Problem requirements> Any image found in the entries is to be skipped; the rest is returned word for word.
─── Input material ───
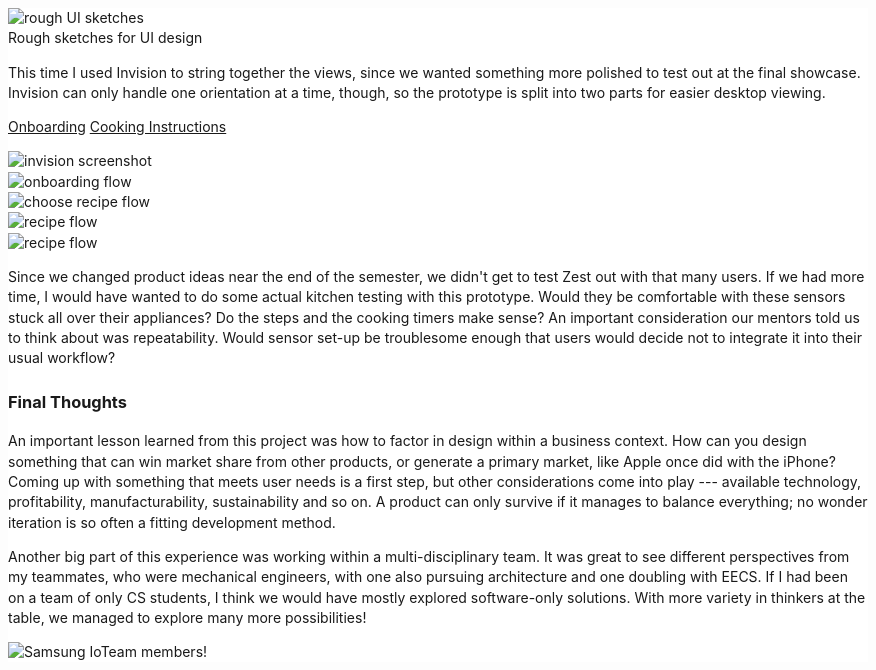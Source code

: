 <img src="{{ site.url }}/images/zest_prototype_stitched.jpg" alt="rough UI sketches" itemprop="image" height="300px">
<figcaption>Rough sketches for UI design</figcaption>


This time I used Invision to string together the views, since we
wanted something more polished to test out at the final showcase. Invision can
only handle one orientation at a time, though, so the prototype is split into
two parts for easier desktop viewing.

<a class="btn-secondary" href="https://invis.io/F97N9TBHS">Onboarding</a>
<a class="btn-secondary" href="https://invis.io/9U2X87YK4">Cooking Instructions</a>


<div class="slick-carousel">
  <div>
    <img src="{{ site.url }}/images/invision_screenshot.png" alt="invision screenshot" itemprop="image">
  </div>
  <div>
     <img src="{{ site.url }}/images/zest_onboarding_flow.png" alt="onboarding flow" itemprop="image">
  </div>
  <div>
     <img src="{{ site.url }}/images/zest_choose_recipe.png" alt="choose recipe flow" itemprop="image">
  </div>
  <div>
     <img src="{{ site.url }}/images/zest_recipe_screens_1.png" alt="recipe flow" itemprop="image">
  </div>
  <div>
     <img src="{{ site.url }}/images/zest_recipe_screens_2.png" alt="recipe flow" itemprop="image">
  </div>
</div>

Since we changed product ideas near the end of the semester, we didn't get
to test Zest out with that many users. If we had more time, I would have wanted to
do some actual kitchen testing with this prototype. Would they be comfortable with 
these sensors stuck all over their appliances? Do the steps and the cooking timers 
make sense? An important consideration our mentors told us to think about was 
repeatability. Would sensor set-up be troublesome enough that users would decide
not to integrate it into their usual workflow?

### Final Thoughts

An important lesson learned from this project was how to factor in design 
within a business context. How can you design something that can win market 
share from other products, or generate a primary market, like Apple once did 
with the iPhone? Coming up with something that meets user needs is a first step, 
but other considerations come into play --- available technology, profitability, 
manufacturability, sustainability and so on. A product can only survive if it 
manages to balance everything; no wonder iteration is so often a fitting 
development method.

Another big part of this experience was working within a multi-disciplinary team.
It was great to see different perspectives from my teammates, who 
were mechanical engineers, with one also pursuing architecture and one
doubling with EECS. If I had been on a team of only CS students, I think we 
would have mostly explored software-only solutions. With more variety in thinkers at 
the table, we managed to explore many more possibilities!

<img src="{{ site.url }}/images/zest_members.jpg" alt="Samsung IoTeam members!" itemprop="image">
───
Problem solution>
Source code

: <img src="{{ site.url }}/images/zest_prototype_stitched.jpg" alt="rough UI sketches" itemprop="image" height="300px">
<figcaption>Rough sketches for UI design</figcaption>


This time I used Invision to string together the views, since we
wanted something more polished to test out at the final showcase. Invision can
only handle one orientation at a time, though, so the prototype is split into
two parts for easier desktop viewing.

<a class="btn-secondary" href="https://invis.io/F97N9TBHS">Onboarding</a>
<a class="btn-secondary" href="https://invis.io/9U2X87YK4">Cooking Instructions</a>


<div class="slick-carousel">
  <div>
    <img src="{{ site.url }}/images/invision_screenshot.png" alt="invision screenshot" itemprop="image">
  </div>
  <div>
     <img src="{{ site.url }}/images/zest_onboarding_flow.png" alt="onboarding flow" itemprop="image">
  </div>
  <div>
     <img src="{{ site.url }}/images/zest_choose_recipe.png" alt="choose recipe flow" itemprop="image">
  </div>
  <div>
     <img src="{{ site.url }}/images/zest_recipe_screens_1.png" alt="recipe flow" itemprop="image">
  </div>
  <div>
     <img src="{{ site.url }}/images/zest_recipe_screens_2.png" alt="recipe flow" itemprop="image">
  </div>
</div>

Since we changed product ideas near the end of the semester, we didn't get
to test Zest out with that many users. If we had more time, I would have wanted to
do some actual kitchen testing with this prototype. Would they be comfortable with 
these sensors stuck all over their appliances? Do the steps and the cooking timers 
make sense? An important consideration our mentors told us to think about was 
repeatability. Would sensor set-up be troublesome enough that users would decide
not to integrate it into their usual workflow?

### Final Thoughts

An important lesson learned from this project was how to factor in design 
within a business context. How can you design something that can win market 
share from other products, or generate a primary market, like Apple once did 
with the iPhone? Coming up with something that meets user needs is a first step, 
but other considerations come into play --- available technology, profitability, 
manufacturability, sustainability and so on. A product can only survive if it 
manages to balance everything; no wonder iteration is so often a fitting 
development method.

Another big part of this experience was working within a multi-disciplinary team.
It was great to see different perspectives from my teammates, who 
were mechanical engineers, with one also pursuing architecture and one
doubling with EECS. If I had been on a team of only CS students, I think we 
would have mostly explored software-only solutions. With more variety in thinkers at 
the table, we managed to explore many more possibilities!

<img src="{{ site.url }}/images/zest_members.jpg" alt="Samsung IoTeam members!" itemprop="image">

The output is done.